“Where’s the car?” Nate asks.
“There.” I point out the front where I left the car in an illegal zone.
Nate mutters something about clamping, but I’m pretty sure I could rip the clamp off with my bare hands the mood I’m in.
A mood for destruction.
Our phones beep a third time as we climb into the truck and I swerve out into the traffic, this time with two addresses.
“We’ll hit the male first,” I tell him. Nate nods, the glint in his eye murderous.
“Put the address into the sat nav,” I tell him.
“Sat navs are for pussies,” Nate says, pulling out his knife from his pocket, the same one he’s had for years.
“I don’t know where the fuck I’m going without it.”
“I’ll navigate.”
“Jesus fucking Christ. You can’t navigate to save your Goddamn life.”
Nate’s face turns even darker than it was. “That was your fault.”
“It wasn’t. You were in charge of the map. I was in charge of equipment.”
“You took the wrong turn.”
“Because you told me to fucking take it.” I shake my head. “Ten hours!” I remind him. “Ten hours we were lost out there in those woods.”
A smile creeps over Nate’s face. “It was fucking wild, though, right? Remember we ate a frog, we got so hungry.”
“You ate the fucking frog!”
I think about it for a second. Yeah, maybe it was wild. However, I’m not admitting it to this asshole.
“Just tell me where to go.”
He delivers his directions in clear, perfunctory instructions. The asshole’s trying to make a point. I don’t give a shit though because it means we’re pulling up outside a house within fifteen minutes.
“This it?” I ask, squinting towards the blurry outline of the numbers pinned above the door.
“You can’t read that number, Grandpa?” Nate asks, opening his door.
“Yeah, I can read it,” I mumble. “Is it the right one?”
“Number one hundred and fifty-five.”
“Doesn’t look like anyone’s home,” I say, examining the blank windows and empty driveway.
“Let’s see,” Nate says, jumping out of the truck and sprinting up to the door.

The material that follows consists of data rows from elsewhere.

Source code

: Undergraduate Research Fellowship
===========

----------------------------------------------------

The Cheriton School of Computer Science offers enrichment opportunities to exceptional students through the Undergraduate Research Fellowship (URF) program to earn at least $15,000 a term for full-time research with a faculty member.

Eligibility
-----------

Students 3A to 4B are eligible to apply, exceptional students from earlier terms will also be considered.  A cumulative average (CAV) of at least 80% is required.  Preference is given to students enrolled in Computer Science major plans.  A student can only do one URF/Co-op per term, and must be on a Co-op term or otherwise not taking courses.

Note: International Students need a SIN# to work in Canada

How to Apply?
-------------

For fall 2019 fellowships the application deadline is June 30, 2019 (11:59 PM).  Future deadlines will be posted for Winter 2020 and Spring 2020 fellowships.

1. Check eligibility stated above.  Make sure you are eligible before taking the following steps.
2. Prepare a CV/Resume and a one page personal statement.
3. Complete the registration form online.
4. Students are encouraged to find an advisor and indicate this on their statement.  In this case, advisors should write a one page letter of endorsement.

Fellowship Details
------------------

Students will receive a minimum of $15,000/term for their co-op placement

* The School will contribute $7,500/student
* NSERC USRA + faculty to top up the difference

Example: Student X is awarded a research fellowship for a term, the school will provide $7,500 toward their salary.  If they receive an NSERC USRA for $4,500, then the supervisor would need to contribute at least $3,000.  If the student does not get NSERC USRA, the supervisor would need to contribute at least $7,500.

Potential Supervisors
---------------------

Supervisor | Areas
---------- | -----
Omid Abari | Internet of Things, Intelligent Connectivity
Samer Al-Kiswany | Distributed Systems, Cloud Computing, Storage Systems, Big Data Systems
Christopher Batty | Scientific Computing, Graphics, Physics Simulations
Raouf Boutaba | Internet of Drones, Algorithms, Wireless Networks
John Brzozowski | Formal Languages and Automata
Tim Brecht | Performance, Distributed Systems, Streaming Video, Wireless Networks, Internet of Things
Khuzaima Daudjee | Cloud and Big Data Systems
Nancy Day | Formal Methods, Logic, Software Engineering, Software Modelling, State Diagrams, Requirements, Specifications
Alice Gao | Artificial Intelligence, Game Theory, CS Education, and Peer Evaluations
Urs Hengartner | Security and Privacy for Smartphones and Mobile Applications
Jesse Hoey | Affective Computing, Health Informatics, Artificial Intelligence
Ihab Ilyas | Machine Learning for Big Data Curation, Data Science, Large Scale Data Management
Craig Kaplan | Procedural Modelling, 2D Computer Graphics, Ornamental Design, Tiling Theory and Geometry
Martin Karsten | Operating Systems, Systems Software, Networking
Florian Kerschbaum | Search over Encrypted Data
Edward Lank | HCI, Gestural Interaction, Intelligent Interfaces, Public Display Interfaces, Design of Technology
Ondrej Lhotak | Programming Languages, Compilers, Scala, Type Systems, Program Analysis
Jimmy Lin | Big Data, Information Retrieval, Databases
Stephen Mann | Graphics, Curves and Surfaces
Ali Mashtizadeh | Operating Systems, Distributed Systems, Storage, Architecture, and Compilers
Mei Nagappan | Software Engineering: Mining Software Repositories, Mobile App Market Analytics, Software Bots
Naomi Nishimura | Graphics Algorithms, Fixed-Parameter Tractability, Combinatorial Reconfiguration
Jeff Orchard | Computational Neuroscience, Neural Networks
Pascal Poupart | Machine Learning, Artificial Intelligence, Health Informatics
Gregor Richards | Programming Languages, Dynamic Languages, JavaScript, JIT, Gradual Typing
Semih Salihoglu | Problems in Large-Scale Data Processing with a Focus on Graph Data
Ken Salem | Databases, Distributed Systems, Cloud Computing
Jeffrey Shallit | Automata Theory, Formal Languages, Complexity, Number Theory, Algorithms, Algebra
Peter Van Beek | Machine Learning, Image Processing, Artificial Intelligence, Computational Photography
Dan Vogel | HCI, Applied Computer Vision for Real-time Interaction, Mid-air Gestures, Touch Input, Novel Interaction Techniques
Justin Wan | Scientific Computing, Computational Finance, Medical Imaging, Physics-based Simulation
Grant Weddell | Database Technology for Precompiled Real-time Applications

I curse and follow after him.
For such a big dude, he moves fucking fast.
Nate pounds on the door and we wait, counting to ten in our heads. It’s silent inside. No footsteps. No doors creaking open.
Nate glances at me, then slams his shoulder against the door. It groans, and he does it again, this time the lock snapping and the door splintering. It swings back to reveal a bare hallway.